Ainsi, s’il n’est plus question de racheter un carnet d’adresses à proprement parler, les locaux et le matériel se vendent encore, à condition d’être en bon état et que les murs respectent les nouvelles normes d’accessibilité. En s’installant en juillet 2016, le Dr Drubay les a rachetés à un médecin, le soulageant des charges afférentes au cabinet. Vendre ses parts, ses murs ou son matériel peut rapidement devenir vital pour le futur retraité, notamment dans un cabinet de groupe. Il est vivement conseillé d’anticiper cette transaction. Car patients et murs représentent un fil à la patte tant pour le futur retraité qui va continuer à payer les charges liées aux locaux jusqu’à la vente, que pour les médecins associés qui doivent en assumer les patients.

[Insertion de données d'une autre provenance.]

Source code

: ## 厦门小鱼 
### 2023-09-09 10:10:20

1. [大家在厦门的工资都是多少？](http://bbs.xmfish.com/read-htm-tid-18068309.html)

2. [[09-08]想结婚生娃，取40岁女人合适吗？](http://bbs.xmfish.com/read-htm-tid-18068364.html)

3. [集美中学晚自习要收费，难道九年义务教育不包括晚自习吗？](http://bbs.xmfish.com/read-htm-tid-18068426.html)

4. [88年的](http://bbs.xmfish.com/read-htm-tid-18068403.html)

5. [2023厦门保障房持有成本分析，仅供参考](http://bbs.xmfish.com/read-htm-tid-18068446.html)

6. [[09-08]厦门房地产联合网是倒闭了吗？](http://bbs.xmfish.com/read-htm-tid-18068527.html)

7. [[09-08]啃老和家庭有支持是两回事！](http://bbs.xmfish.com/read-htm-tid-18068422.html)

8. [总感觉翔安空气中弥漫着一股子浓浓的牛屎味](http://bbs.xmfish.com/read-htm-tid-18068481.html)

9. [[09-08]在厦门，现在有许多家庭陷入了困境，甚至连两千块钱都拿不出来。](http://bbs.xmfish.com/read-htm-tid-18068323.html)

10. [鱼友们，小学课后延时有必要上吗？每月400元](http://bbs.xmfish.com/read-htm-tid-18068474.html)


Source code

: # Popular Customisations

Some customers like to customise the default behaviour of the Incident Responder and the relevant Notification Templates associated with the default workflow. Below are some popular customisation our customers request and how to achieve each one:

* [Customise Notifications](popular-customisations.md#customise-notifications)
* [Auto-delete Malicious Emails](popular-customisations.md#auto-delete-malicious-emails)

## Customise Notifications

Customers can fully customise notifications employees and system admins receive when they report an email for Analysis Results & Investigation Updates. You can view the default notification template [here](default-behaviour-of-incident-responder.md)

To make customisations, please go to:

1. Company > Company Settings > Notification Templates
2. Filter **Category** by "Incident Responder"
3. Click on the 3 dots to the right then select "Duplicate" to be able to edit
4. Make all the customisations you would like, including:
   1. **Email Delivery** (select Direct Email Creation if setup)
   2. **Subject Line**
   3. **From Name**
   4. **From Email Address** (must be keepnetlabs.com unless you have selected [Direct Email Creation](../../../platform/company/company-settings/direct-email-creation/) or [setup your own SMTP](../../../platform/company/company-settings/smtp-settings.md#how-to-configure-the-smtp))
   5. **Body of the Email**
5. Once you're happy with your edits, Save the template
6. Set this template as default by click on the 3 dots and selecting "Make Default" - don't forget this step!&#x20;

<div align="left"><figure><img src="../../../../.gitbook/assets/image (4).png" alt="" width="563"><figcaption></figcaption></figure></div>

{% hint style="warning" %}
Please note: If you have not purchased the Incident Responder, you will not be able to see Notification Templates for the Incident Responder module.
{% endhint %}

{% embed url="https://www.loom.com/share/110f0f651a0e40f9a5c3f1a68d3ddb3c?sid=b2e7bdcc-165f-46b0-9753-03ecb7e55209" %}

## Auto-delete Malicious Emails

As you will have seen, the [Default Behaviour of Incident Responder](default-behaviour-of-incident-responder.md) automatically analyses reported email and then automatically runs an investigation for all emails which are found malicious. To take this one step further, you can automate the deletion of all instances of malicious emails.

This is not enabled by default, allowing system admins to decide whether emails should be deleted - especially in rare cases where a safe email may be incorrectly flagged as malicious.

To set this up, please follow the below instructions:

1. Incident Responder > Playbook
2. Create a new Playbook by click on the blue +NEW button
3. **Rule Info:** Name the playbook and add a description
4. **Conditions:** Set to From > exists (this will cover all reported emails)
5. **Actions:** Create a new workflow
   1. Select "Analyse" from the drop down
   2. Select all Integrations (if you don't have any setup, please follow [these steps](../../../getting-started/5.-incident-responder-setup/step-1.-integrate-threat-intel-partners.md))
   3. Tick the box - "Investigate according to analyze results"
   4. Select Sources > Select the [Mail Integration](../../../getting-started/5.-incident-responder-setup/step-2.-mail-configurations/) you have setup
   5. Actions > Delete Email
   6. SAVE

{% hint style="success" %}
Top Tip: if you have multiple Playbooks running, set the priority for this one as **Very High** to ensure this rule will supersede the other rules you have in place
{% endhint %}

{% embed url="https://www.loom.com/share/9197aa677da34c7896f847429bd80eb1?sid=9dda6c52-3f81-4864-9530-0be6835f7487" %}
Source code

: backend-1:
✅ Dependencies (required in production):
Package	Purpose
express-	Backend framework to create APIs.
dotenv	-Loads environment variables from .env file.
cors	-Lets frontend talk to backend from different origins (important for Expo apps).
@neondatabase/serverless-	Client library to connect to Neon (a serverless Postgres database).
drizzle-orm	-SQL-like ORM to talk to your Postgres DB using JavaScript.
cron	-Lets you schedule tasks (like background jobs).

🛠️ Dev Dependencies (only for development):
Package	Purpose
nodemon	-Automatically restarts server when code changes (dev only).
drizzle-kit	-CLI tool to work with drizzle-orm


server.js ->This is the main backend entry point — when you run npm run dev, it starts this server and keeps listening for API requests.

« Un cabinet bien organisé avec un exercice regroupé, parfaitement informatisé et disposant d’une secrétaire n’aura pas de difficulté à trouver un repreneur, fait remarquer Yannick Schmidt. Il ne faut plus raisonner en chiffre d’affaires, mais en qualité d’exercice. » Et apprendre à valoriser cette caractéristique du cabinet. Car, a contrario de la patientèle, la qualité d’exercice se revend bien. Désormais, le patrimoine d’un généraliste s’estime sur la valeur des murs, du matériel et d’une organisation efficace, non plus uniquement sur sa patientèle.

Comment vendre ?

« Face à ce constat, deux réponses sont possibles, explique Luc Fialletout. Tout d’abord, certains praticiens privilégient désormais une transmission progressive, à travers des associations leur permettant de concrétiser des potentiels de développement et de valoriser leur cabinet en amont de leur départ en retraite. Les SEL (4) facilitent de telles opérations-transmissions progressives, tant au bénéfice de jeunes associés qui ne subissent pas les mêmes inconvénients que des praticiens approchant de la retraite. Par ailleurs, le concept d’entreprise libérale se développe en médecine, avec la création de maisons de santé pluridisciplinaires et de regroupements de praticiens. Les individus s’effacent ainsi au profit d’organisations à même de dégager de la valeur » et dont les parts seront plus facilement vendables.
 

A contrario de la patientèle, la qualité d’exercice se revend bien.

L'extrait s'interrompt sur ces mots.